Being British, I can certainly tell you that I have never seen anyone walking down the centre of London in a plaid knee-length skirt with a scarf wrapped around their hair and a quilted body warmer. In fact, I doubt there is anyone under the age of 30 that actually knows what a deerstalker is! However, whenever we think of England or the British, these are the things that come to mind. Well it’s the same for any society across the world. If we say Japanese, then kimono based shapes will be there somewhere. Spanish, we think bull fighting and flamenco dresses. Brazil, it’s Carnival and bright colours.
Yes it’s stereotypical, some might push it so far as to say it’s a little racist, but let’s be fair, if I walked up to you and shouted a country at you, asking you to describe the people and their clothes, you’d have a certain image in your mind automatically. All of these, have usually come from history or a tradition, so there is a basis to the stereotype, but the part where designers or trend predictors get confused is the ‘element’ of that culture being used.

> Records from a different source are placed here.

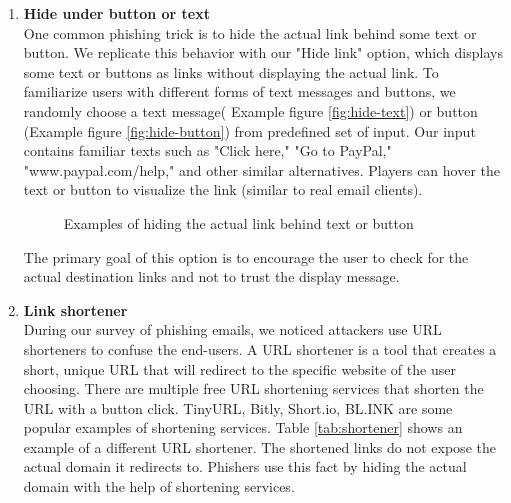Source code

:\begin{enumerate}
    \item \textbf{Hide under button or text}\\
          One common phishing trick is to hide the actual link behind some text or button. We replicate this behavior with our "Hide link" option, which displays some text or buttons as links without displaying the actual link. To familiarize users with different forms of text messages and buttons, we randomly choose a text message( Example figure \ref{fig:hide-text}) or button (Example figure \ref{fig:hide-button}) from predefined set of input. Our input contains familiar texts such as "Click here," "Go to PayPal," "www.paypal.com/help," and other similar alternatives. Players can hover the text or button to visualize the link (similar to real email clients).

          \begin{figure}[ht]
              \hfill
              \caption{Examples of hiding the actual link behind text or button}
          \end{figure}

          The primary goal of this option is to encourage the user to check for the actual destination links and not to trust the display message.

    \item \textbf{Link shortener}\\
          During our survey of phishing emails, we noticed attackers use URL shorteners to confuse the end-users. A URL shortener is a tool that creates a short, unique URL that will redirect to the specific website of the user choosing. There are multiple free URL shortening services that shorten the URL with a button click. TinyURL, Bitly, Short.io, BL.INK are some popular examples of shortening services. Table \ref{tab:shortener} shows an example of a different URL shortener. The shortened links do not expose the actual domain it redirects to. Phishers use this fact by hiding the actual domain with the help of shortening services.


\end{enumerate}
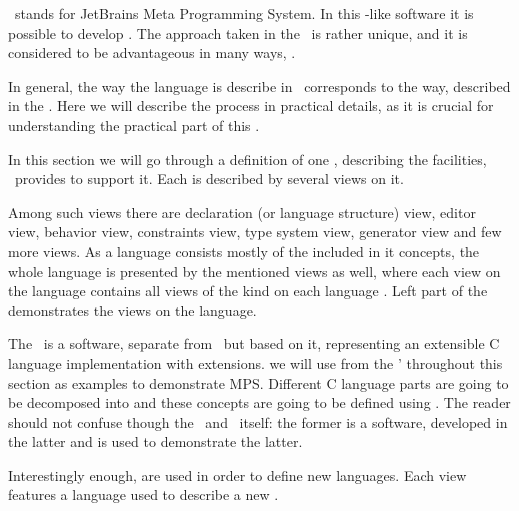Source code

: 
\jbmps\ stands for JetBrains Meta Programming System. In this -like software it is possible to develop .
The approach taken in the \jbmps\ is rather unique, and it is considered to be advantageous in many ways, \cite{Voelter:MoDELS:2010}.


In general, the way the language is describe in \jbmps\ corresponds to the way, described in the .
Here we will describe the process in practical details, as it is crucial for understanding the practical part of this \MT.

In this section we will go through a definition of one , describing the facilities, \jbmps\ provides to support
it. Each  is described by several views on it. 


Among such views there are  declaration (or language structure) view, editor view, behavior view, constraints view, type system view,
generator view and few more views. As a language consists mostly of the included in it concepts, 
the whole language is presented by the mentioned views as well, where each view on the language contains all views of the kind on each language . 
Left part of the  demonstrates the views on the  language.


The \mbp\ is a software, separate from \jbmps\, but based on it, representing an extensible C language implementation with extensions.
we will use  from the \mbp' throughout this section as examples to demonstrate MPS. Different C language parts are going to be 
decomposed into  and these concepts are going to be defined using \jbmps. The reader should not confuse though the \mbp\ and 
\jbmps\ itself: the former is a software, developed in the latter and is used to demonstrate the latter.

Interestingly enough,  are used in order to define new languages. Each view features a language used to describe a new .

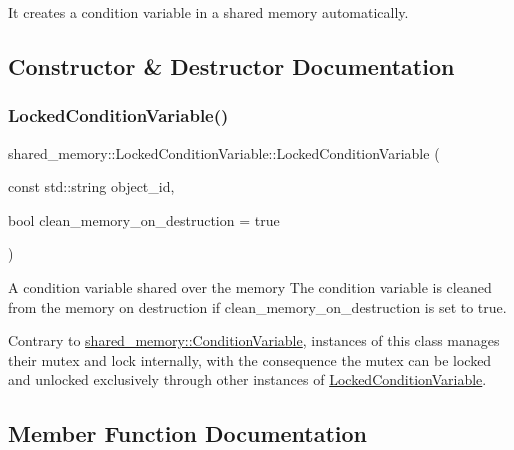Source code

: It creates a condition variable in a shared memory automatically. 

\subsection{Constructor \& Destructor Documentation}
\mbox{\label{classshared__memory_1_1LockedConditionVariable_a648057022bbf8a7b5221e1170b1e099c}} 
\subsubsection{\texorpdfstring{Locked\+Condition\+Variable()}{LockedConditionVariable()}}
{\footnotesize\ttfamily shared\+\_\+memory\+::\+Locked\+Condition\+Variable\+::\+Locked\+Condition\+Variable (\begin{DoxyParamCaption}\item[{const std\+::string}]{object\+\_\+id,  }\item[{bool}]{clean\+\_\+memory\+\_\+on\+\_\+destruction = {\ttfamily true} }\end{DoxyParamCaption})}



A condition variable shared over the memory The condition variable is cleaned from the memory on destruction if clean\+\_\+memory\+\_\+on\+\_\+destruction is set to true. 

Contrary to \hyperlink{classshared__memory_1_1ConditionVariable}{shared\+\_\+memory\+::\+Condition\+Variable}, instances of this class manages their mutex and lock internally, with the consequence the mutex can be locked and unlocked exclusively through other instances of \hyperlink{classshared__memory_1_1LockedConditionVariable}{Locked\+Condition\+Variable}. 

\subsection{Member Function Documentation}
\mbox{\label{classshared__memory_1_1LockedConditionVariable_aa3bca5020f84c8e0a90a2dad3e6521e5}} 
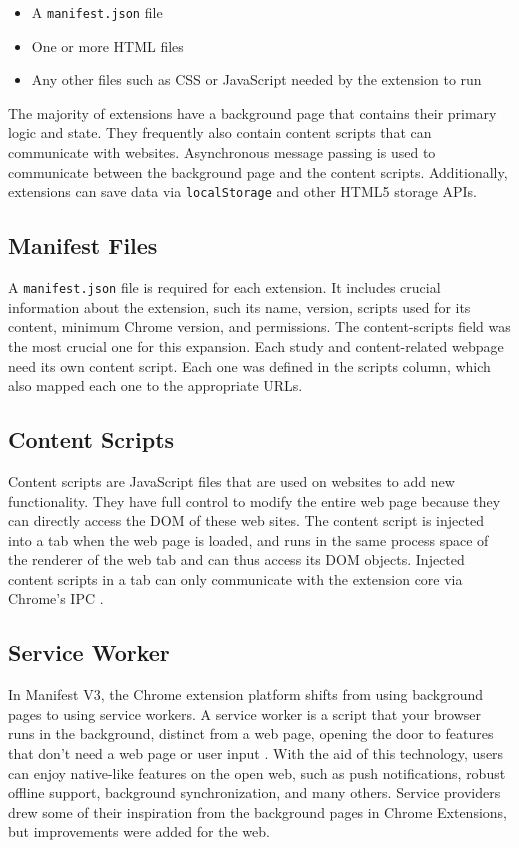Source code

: \begin{itemize}
  \item A \texttt{manifest.json} file
  \item One or more HTML files
  \item Any other files such as CSS or JavaScript needed by the extension to run
\end{itemize}

The majority of extensions have a background page that contains their primary logic and state. They frequently also contain content scripts that can communicate with websites. Asynchronous message passing is used to communicate between the background page and the content scripts. Additionally, extensions can save data via \texttt{localStorage} and other HTML5 storage APIs.

\subsection{Manifest Files}
A \texttt{manifest.json} file is required for each extension. It includes crucial information about the extension, such its name, version, scripts used for its content, minimum Chrome version, and permissions. The content-scripts field was the most crucial one for this expansion. Each study and content-related webpage need its own content script. Each one was defined in the scripts column, which also mapped each one to the appropriate URLs.

\subsection{Content Scripts}
Content scripts are JavaScript files that are used on websites to add new functionality. They have full control to modify the entire web page because they can directly access the DOM of these web sites. The content script is injected into a tab when the web page is loaded, and runs in the same process space of the renderer of the web tab and can thus access its DOM objects. Injected content scripts in a tab can only communicate with the extension core via Chrome's IPC \autocite{liu2012chrome}.

\subsection{Service Worker}
\label{service_worker}
In Manifest V3, the Chrome extension platform shifts from using background pages to using service workers. A service worker is a script that your browser runs in the background, distinct from a web page, opening the door to features that don't need a web page or user input \autocite{chrome2021service}. With the aid of this technology, users can enjoy native-like features on the open web, such as push notifications, robust offline support, background synchronization, and many others. Service providers drew some of their inspiration from the background pages in Chrome Extensions, but improvements were added for the web.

All too quickly, I’ve heard someone say ‘Spanish’ and the 2nd person is off with ruffles and red and black combinations, when actually, what the 1st meant to actually describe was ‘Bull fighting Spanish’ which is completely different with some cummerbunds, fitted trousers and jeweled cropped jackets. .

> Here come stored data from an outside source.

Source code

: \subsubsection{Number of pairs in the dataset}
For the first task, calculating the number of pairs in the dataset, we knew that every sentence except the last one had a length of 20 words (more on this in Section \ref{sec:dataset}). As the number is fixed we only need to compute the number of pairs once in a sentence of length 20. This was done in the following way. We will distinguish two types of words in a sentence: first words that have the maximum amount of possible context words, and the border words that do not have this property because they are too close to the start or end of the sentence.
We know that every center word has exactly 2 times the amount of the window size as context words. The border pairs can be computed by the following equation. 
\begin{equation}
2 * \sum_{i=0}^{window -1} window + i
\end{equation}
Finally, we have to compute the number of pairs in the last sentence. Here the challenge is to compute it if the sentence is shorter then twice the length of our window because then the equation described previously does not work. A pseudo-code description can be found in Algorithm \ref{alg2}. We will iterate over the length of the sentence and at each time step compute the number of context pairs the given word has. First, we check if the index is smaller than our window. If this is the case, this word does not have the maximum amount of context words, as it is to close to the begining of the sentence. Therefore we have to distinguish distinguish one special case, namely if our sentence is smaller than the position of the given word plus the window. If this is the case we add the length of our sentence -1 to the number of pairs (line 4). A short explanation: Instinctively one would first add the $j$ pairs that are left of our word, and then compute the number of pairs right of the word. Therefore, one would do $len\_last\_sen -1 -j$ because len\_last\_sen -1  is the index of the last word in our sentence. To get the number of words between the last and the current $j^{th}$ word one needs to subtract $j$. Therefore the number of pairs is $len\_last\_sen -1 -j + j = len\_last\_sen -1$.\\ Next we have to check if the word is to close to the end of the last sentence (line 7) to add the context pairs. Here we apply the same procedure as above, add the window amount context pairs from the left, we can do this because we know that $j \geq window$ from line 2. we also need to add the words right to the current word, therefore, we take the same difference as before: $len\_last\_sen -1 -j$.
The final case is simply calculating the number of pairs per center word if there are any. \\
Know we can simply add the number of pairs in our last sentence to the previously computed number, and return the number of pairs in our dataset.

Now just in case people do find this topic a little offensive, let’s use my country, England, as an example. Now we already covered what I would call the ’country’ type of look. This is mainly because it comes from those who traditionally held land and some farmers today still use quilted body warmers, although I doubt this has anything to do with fashion. OK so the country look is quite specific. There are specific fabrics, like plaids, corduroy and tweeds. There are specific colours, usually earthy ones, spanning across greens, mustards, browns and some navy and maroon. Then there are patterns, well any kind of check or tartan is usually applicable here and lastly, there are traditional shapes. A line skirts, tabards, usually a crisp shirt and definitely some warm knits.

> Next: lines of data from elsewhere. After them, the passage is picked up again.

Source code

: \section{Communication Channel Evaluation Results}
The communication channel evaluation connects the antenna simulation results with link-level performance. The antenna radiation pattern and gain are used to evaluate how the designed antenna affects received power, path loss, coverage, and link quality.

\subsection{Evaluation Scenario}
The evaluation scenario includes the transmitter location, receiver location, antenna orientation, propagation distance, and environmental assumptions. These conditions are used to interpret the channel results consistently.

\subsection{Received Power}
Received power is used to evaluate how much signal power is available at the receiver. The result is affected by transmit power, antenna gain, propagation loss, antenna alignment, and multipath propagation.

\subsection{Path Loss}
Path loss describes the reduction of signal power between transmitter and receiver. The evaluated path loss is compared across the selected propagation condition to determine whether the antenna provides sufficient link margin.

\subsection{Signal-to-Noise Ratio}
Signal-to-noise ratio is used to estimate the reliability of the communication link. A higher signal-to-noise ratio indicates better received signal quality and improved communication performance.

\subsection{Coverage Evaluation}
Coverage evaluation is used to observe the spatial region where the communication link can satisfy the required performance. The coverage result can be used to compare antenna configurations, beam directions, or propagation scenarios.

Now close your eyes and think of the phrase ‘’Queen and Country’’. I would hope you are thinking more along the lines of the traditional red white and blue, military details and if you went the more Queen route, fur wraps, pearls, jeweled brooches and long gloves? Dare I say a corgi?
My point is that there are many elements to a culture, stereotypical or not. The stereotype is in the theme and in the details for the products created. It’s all about the way our minds and memories work together; forming a visual picture associated with a particular word. Each part, each fabric, colour, detail or shape will evoke a different theme in people’s mind, just like the image you got when you were thinking about ‘’Queen and Country’’
When you are predicting your trends, or designing a product, based on a cultural theme, it’s really important to establish what element of the theme you are really looking at. The colour palette might change drastically depending on the theme area and there might be other influences added in just for good measure, so you have to be really clear on what it is you are trying to achieve.